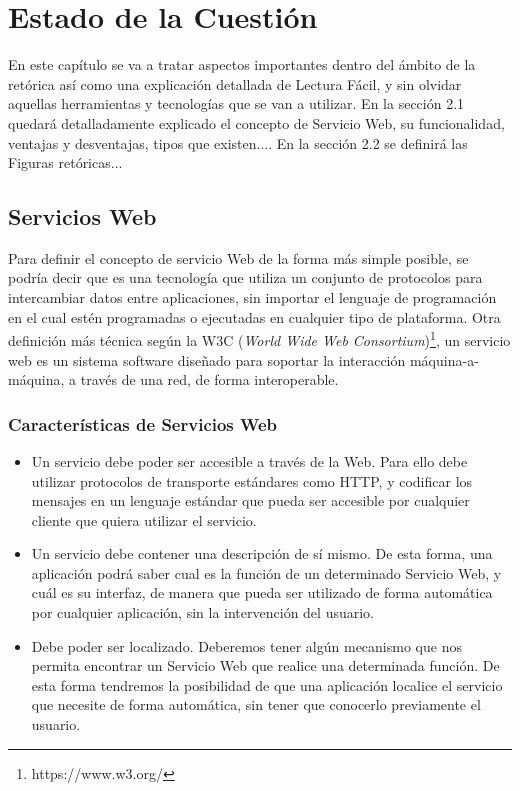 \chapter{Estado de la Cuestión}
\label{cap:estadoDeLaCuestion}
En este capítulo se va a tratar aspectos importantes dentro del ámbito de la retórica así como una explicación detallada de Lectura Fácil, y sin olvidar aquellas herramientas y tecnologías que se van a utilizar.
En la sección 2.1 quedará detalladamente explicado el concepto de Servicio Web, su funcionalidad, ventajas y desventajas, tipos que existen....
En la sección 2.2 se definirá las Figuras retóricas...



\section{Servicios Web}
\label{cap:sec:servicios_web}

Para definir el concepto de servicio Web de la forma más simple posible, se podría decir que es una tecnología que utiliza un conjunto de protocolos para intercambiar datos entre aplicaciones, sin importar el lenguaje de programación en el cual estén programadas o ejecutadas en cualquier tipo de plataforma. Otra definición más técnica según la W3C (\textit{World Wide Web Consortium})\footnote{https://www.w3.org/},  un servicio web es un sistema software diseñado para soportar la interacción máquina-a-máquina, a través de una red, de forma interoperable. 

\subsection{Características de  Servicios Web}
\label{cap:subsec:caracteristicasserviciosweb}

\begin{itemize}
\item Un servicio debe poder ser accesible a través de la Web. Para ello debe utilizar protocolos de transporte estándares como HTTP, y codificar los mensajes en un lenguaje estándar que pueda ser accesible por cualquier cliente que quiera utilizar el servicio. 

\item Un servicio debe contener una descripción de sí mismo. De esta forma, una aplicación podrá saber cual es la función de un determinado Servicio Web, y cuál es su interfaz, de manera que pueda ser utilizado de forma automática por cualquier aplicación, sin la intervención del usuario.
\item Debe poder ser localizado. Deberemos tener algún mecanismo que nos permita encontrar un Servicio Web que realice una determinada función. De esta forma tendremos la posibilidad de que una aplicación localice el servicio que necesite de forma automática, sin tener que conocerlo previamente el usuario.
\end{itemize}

· · · ·

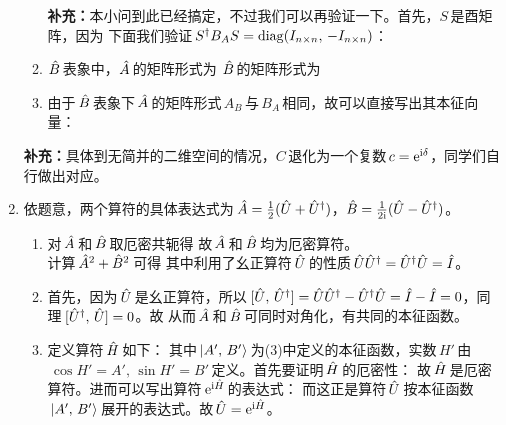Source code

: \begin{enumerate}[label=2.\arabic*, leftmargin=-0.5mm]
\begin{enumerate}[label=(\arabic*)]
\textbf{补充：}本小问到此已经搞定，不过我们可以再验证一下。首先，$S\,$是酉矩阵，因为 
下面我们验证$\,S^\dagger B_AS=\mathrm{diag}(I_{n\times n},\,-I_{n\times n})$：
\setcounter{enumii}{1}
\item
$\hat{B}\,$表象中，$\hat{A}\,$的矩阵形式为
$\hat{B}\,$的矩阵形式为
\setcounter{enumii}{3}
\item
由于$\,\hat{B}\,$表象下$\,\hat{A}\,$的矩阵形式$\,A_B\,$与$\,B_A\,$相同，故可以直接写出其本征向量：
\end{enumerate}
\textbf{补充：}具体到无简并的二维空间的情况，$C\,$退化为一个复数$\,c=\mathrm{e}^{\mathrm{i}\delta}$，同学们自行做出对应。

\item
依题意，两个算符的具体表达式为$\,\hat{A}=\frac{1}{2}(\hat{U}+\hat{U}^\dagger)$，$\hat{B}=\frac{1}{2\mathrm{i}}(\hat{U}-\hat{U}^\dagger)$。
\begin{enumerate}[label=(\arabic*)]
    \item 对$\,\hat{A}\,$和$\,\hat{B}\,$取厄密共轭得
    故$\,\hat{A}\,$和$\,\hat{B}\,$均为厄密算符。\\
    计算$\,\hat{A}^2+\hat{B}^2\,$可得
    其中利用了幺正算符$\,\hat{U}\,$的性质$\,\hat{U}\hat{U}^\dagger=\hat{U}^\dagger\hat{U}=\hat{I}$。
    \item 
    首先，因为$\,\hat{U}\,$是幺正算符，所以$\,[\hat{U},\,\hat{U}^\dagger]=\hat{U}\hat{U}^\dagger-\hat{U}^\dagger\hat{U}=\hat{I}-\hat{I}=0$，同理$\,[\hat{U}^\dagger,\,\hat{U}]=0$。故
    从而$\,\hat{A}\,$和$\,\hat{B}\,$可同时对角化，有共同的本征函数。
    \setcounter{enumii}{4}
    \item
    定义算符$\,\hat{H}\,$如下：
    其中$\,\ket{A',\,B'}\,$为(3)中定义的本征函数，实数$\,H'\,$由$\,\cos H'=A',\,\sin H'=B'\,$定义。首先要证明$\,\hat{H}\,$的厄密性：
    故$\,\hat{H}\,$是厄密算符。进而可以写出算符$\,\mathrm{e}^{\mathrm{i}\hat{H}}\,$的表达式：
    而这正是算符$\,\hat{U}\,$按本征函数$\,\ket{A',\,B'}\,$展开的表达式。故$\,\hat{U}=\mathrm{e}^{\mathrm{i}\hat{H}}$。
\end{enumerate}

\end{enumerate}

· · · ·

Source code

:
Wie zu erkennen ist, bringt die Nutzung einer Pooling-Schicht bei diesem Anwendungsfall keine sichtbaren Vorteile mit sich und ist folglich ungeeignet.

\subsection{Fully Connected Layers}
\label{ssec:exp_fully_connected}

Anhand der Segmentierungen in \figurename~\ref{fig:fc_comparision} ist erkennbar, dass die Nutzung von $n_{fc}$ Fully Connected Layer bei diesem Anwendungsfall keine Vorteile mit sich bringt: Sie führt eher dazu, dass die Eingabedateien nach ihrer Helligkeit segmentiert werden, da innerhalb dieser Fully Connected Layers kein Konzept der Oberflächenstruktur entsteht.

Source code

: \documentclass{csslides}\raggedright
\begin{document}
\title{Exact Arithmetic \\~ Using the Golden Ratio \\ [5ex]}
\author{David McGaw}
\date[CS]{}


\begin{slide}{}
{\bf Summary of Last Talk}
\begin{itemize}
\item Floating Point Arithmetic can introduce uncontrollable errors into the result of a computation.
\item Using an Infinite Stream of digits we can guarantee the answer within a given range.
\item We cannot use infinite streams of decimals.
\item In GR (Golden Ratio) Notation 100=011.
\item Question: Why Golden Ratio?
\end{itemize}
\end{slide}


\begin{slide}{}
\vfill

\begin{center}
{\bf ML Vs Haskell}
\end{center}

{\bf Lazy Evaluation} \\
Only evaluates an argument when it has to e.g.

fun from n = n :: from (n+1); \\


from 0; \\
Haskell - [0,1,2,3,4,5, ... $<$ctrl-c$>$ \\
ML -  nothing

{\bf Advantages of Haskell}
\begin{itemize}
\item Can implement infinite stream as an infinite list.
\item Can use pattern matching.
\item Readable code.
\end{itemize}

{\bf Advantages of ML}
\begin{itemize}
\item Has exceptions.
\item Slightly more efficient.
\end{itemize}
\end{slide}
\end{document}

· · · ·

Where a line of the records holds the word "Layers", copy that line.

\subsection{Fully Connected Layers}
Anhand der Segmentierungen in \figurename~\ref{fig:fc_comparision} ist erkennbar, dass die Nutzung von $n_{fc}$ Fully Connected Layer bei diesem Anwendungsfall keine Vorteile mit sich bringt: Sie führt eher dazu, dass die Eingabedateien nach ihrer Helligkeit segmentiert werden, da innerhalb dieser Fully Connected Layers kein Konzept der Oberflächenstruktur entsteht.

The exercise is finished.